Variations play a major role in the construction industry and in many instances not having proper control of these variations lead to cost and budget overruns. Variations not correctly managed and captured could spell certain gloom for any contractor, large or small in size and these, inevitably will impact the contract and could possibly have dire consequences in regard to the relations between the contractor and consultants. Which in turn could lead to disputes, and in an industry that is already adversarial in nature, it’s a scenario that we are unfortunately accustomed to. Keep reading to find out how to manage variations and ensure you maintain profit margins on your engineering and construction projects.

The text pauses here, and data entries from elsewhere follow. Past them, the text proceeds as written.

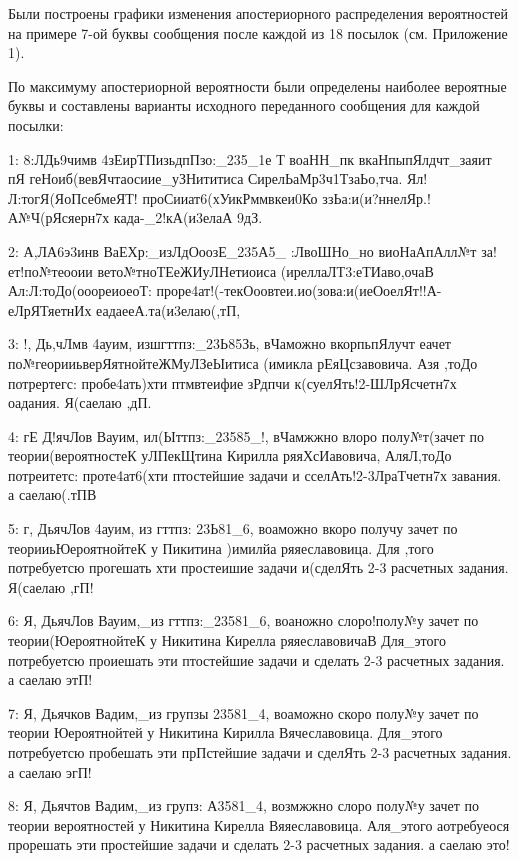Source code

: Были построены графики изменения апостериорного распределения вероятностей на примере 7-ой буквы сообщения после каждой из 18 посылок (см. Приложение 1).

По максимуму апостериорной вероятности были определены наиболее вероятные буквы и составлены варианты исходного переданного сообщения для каждой посылки:

\vspace{0.5cm}

{ \scriptsize
1: 8:ЛДь9чимв 4зЕирТПизьдпПзо:\_235\_1е Т воаНН\_пк вкаНпыпЯлдчт\_заяит пЯ геНоиб(вевЯчтаосиие\_уЗНититиса СирелЬаМр3ч1ТзаЬо,тча. Ял!Л:тогЯ(ЯоПсебмеЯТ! проСииат6(хУикРммвкеи0Ко ззЬа:и(и?ннелЯр.!А№Ч(рЯсяерн7х када-\_2!кА(и3елаА 9дЗ.

2: А,ЛА6э3инв ВаЕХр:\_изЛдОоозЕ\_235А5\_ :ЛвоШНо\_но виоНаАпАлл№т за!ет!по№теооии вето№тноТЕеЖИуЛНетиоиса (иреллаЛТ3:еТИаво,очаВ Ал:Л:тоДо(ооореиоеоТ: проре4ат!(-текОоовтеи.ио(зова:и(иеОоелЯт!!А-еЛрЯТяетнИх еадаееА.та(и3елаю(,тП,

3: !, Дь,чЛмв 4ауим, изшгттпз:\_23Ь85Зь, вЧаможно вкорпьпЯлучт еачет по№георииьверЯятнойтеЖМуЛЗеЫитиса (имикла рЕяЦсзавовича. Азя ,тоДо потрертегс: пробе4ать)хти птмвтеифие зРдпчи к(суелЯть!2-ШЛрЯсчетн7х оадания. Я(саелаю ,дП.

4: гЕ Д!ячЛов Вауим, ил(Ыттпз:\_23585\_!, вЧамжжно влоро полу№т(зачет по теории(вероятностеК уЛПекЩтина Кирилла ряяХсИавовича, АляЛ,тоДо потреитетс: проте4ат6(хти птостейшие задачи и сселАть!2-3ЛраТчетн7х завания. а саелаю(.тПВ

5: г, ДьячЛов 4ауим, из гттпз: 23Ь81\_6, воаможно вкоро получу зачет по теорииьЮероятнойтеК у Пикитина )имилйа ряяеславовица. Для ,того потребуетсю прогешать хти простеишие задачи и(сделЯть 2-3 расчетных задания. Я(саелаю ,гП!

6: Я, ДьячЛов Вауим,\_из гттпз:\_23581\_6, воаножно слоро!полу№у зачет по теории(ЮероятнойтеК у Никитина Кирелла ряяеславовичаВ Для\_этого потребуетсю проиешать эти птостейшие задачи и сделать 2-3 расчетных задания. а саелаю этП!

7: Я, Дьячков Вадим,\_из групзы 23581\_4, воаможно скоро полу№у зачет по теории Юероятнойтей у Никитина Кирилла Вячеславовица. Для\_этого потребуетсю пробешать эти прПстейшие задачи и сделЯть 2-3 расчетных задания. а саелаю эгП!

8: Я, Дьячтов Вадим,\_из групз: А3581\_4, возмжжно слоро полу№у зачет по теории вероятностей у Никитина Кирелла Вяяеславовица. Аля\_этого аотребуеося прорешать эти простейшие задачи и сделать 2-3 расчетных задания. а саелаю это!

}
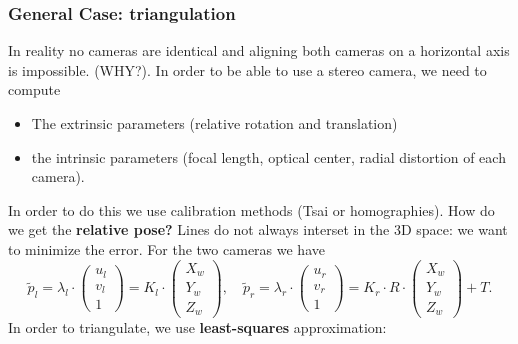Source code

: \documentclass[a4paper,12 pt]{article}
\theoremstyle{definition}
\theoremstyle{remark}
\theoremstyle{definition}
\theoremstyle{definition}
\theoremstyle{definition}
\theoremstyle{remark}
\theoremstyle{definition}
\begin{document}
\subsubsection*{General Case: triangulation}
In reality no cameras are identical and aligning both cameras on a horizontal axis is impossible. (WHY?). In order to be able to use a stereo camera, we need to compute
\begin{itemize}
\item The extrinsic parameters (relative rotation and translation)
\item the intrinsic parameters (focal length, optical center, radial distortion of each camera).
\end{itemize}
In order to do this we use calibration methods (Tsai or homographies). How do we get the \textbf{relative pose?} Lines do not always interset in the 3D space: we want to minimize the error. For the two cameras we have
\begin{equation}
\tilde{p}_l=\lambda_l\cdot \begin{pmatrix}
 u_l\\
 v_l\\
 1
 \end{pmatrix}=K_l\cdot \begin{pmatrix}
 X_w\\
 Y_w\\
 Z_w
 \end{pmatrix}, \quad \tilde{p}_r=\lambda_r\cdot \begin{pmatrix}
 u_r\\
 v_r\\
 1
 \end{pmatrix}=K_r\cdot R\cdot \begin{pmatrix}
 X_w\\
 Y_w\\
 Z_w
 \end{pmatrix}+T. 
\end{equation}
In order to triangulate, we use \textbf{least-squares} approximation:
\end{document}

The ability to immediately identify variances with the required accuracy and detail to take action hinges on 10 critical components:
- Pricing new items that have not previously been priced or identified, and have the ability to differentiate which is original scope and which are variations.
- Changing the status of the Variation, has it been approved, unapproved or waiting approval. All these statuses could and would be viewed by management to make the correct commercial call. Automated reports to validate the differences between original scope and change.
- Allocate Variation Codes to identify new bill items which are possible scope changes or contract instructions.
- Identify new resources on the procurement list and update the buying list accordingly.
- Projected cost integration with the planning schedule to effectively reconcile consumption of resources in real time.
- The organisation of the projected cost model must include cost and activity codes to facilitate the required comparison.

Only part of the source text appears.